Con un dedo en el que llevaba una ágata inmensa apoyado en un lado de la barbilla, esperó a que Tim le echara un vistazo:

– Le queda bien la barba.

– Gracias.

– ¿Ha oído en las noticias lo del tipo al que le han reventado la cabeza?

– Algo han dicho en la radio.

– Un fascista menos. -Joshua se llevó la mano a la boca para sofocar un suspiro teatral-. Ahora sólo quedan cincuenta millones.

Una vez arriba, Tim entró en su apartamento y notó lo estéril del aire que contenía. Le llevó unos diez minutos erradicar la barba en ciernes con agua caliente y navaja.

Abrió la ventana y se sentó en el suelo con las piernas cruzadas pensando en lo que tenía en la vida a sus treinta y tres años. Un colchón, una mesa, un arma, balas. Un coche con matrícula falsa que antes pertenecía a un traficante de droga.

Aunque no estaba sucia, volvió a limpiar la pistola, la lubricó, la pulió y pasó un cepillo por los agujeros del tambor. Cada golpe de cepillo lo acompañaba con una palabra que describía lo que bien podría haberle hecho a Kindell en el garaje. Asesinarlo. Matarlo. Ejecutarlo. Sacrificarlo. Destruirlo. Destriparlo.

La ejecución de Lañe no sólo había enmendado un error judicial, se dijo, sino que lo había acercado un poco más a Kindell. Y al secreto de la muerte de Ginny.

Tras comprobar el buzón de voz del Nokia, le sorprendió lo intenso de su decepción al no encontrar ningún mensaje. Dray no le había llamado después de que le dejara las notas en casa, lo que le dolió profundamente. La ausencia de llamadas también daba a entender que ella no había obtenido más información sobre el caso. Cuando la telefoneó, respondió el contestador. Volvió a llamar para oír de nuevo su voz y luego colgó.

Se encontró marcando el teléfono de Oso.

– ¿Dónde coño has estado, Rack?

– Aclarándome las ideas, supongo.

– Bueno, pues acláratelas rapidito. Esto de que desaparezcas no le hace mucha gracia a Dray, ni a mí tampoco.

– ¿Qué tal está? -Ahora caía en la cuenta de su auténtica motivación para llamar a Oso. Tim Rackley, todo un artista de la dinámica social adolescente.

– Pregúntaselo tú -respondió Oso-. Y ya que estamos, ¿cuál es tu número de teléfono?

– Aún no tengo número. -Tim se acercó a la ventana abierta-. Te llamo desde una cabina.
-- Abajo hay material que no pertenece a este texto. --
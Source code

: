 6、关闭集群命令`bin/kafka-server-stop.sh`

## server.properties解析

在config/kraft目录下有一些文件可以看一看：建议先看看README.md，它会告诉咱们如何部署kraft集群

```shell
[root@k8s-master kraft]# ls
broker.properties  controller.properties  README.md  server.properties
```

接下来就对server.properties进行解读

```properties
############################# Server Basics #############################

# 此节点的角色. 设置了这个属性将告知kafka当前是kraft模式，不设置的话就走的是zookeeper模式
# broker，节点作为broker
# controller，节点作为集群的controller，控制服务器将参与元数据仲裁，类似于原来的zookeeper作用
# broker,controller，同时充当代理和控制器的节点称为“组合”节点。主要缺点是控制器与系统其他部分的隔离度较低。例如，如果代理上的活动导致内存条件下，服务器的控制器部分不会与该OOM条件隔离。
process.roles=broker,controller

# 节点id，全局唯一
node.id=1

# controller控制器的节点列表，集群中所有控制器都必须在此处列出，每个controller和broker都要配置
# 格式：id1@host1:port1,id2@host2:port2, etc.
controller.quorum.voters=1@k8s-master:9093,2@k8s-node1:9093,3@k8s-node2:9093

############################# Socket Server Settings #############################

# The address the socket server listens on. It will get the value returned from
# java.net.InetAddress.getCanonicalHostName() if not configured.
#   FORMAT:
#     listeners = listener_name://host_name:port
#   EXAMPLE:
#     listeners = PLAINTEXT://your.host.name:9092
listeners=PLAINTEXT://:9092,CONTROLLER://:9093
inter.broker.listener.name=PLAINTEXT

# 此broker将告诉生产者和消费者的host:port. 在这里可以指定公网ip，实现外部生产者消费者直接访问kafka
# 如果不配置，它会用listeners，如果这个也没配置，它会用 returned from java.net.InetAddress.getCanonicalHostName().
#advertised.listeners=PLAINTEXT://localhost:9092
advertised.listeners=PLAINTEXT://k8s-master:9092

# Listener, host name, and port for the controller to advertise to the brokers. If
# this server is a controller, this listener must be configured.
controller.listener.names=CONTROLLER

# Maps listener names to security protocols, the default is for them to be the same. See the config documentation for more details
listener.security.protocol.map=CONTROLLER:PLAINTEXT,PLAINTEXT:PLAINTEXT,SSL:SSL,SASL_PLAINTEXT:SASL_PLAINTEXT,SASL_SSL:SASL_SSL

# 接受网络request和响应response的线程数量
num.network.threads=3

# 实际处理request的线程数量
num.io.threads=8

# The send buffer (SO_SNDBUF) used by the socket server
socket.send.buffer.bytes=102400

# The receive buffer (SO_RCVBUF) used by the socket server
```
Estoy buscando un domicilio algo más permanente.

– Quiero verte.

– Ahora no es el mejor…

– Escucha, o accedes a verme, o voy a buscarte hasta dar contigo. Y ya sabes que soy capaz. ¿Qué prefieres?

La brisa, contaminada por el calor de la cocina que daba a la callejuela, se llevó el olor rancio de la habitación, aunque el alivio no fue sino una sensación temporal. Tim respiró la amalgama de aire fresco y caliente. El tacto lejano de un dolor de cabeza le palpó las sienes.

– Muy bien -dijo Oso-. En Yamashiro, cenamos a primera hora, mañana a las cinco y media.

Oso colgó antes de que Tim tuviera oportunidad de responder.

Se quedó tumbado en el colchón, rodeado por la oscuridad. Cuando se durmió, empezó a soñar con Ginny. Se reía de él, los dientes infantiles y espaciados cubiertos por sus deditos.

No consiguió averiguar por qué.

Capítulo 20

La acusada pendiente de los jardines delanteros de Yamashiro, un restaurante japonés encaramado a una colina de la zona este de Hollywood, se asomaba al lejano destello de los anuncios de neón de Boulevard y Sunset. A través del miasma de niebla tóxica y gases de escape suspendido sobre todo el Strip, Britney Spears miraba con inmensas pupilas desde un anuncio colgado en la fachada de un edificio, como si fuera una especie de Gran Hermano.

Unos dos años atrás, Tim y Oso habían echado el guante a un fugitivo que hirió a la esposa de Kose Nagura durante el atraco a una joyería, y el gerente del restaurante les había mostrado su agradecimiento implorándoles incesantemente que fueran a comer gratis a su local. A pesar de que el ambiente distinguido del restaurante y todo el asunto del pescado crudo les hacía sentirse un tanto incómodos, procuraban aceptar la invitación alguna vez cada varios meses para que no se sintiera insultado. Además, servían buenas copas, la vista desde el bar en la cima de la colina era la más espectacular de todo Los Ángeles y el edificio -una réplica exacta de un gran palacio de Kioto- tenía un cierto atractivo majestuoso.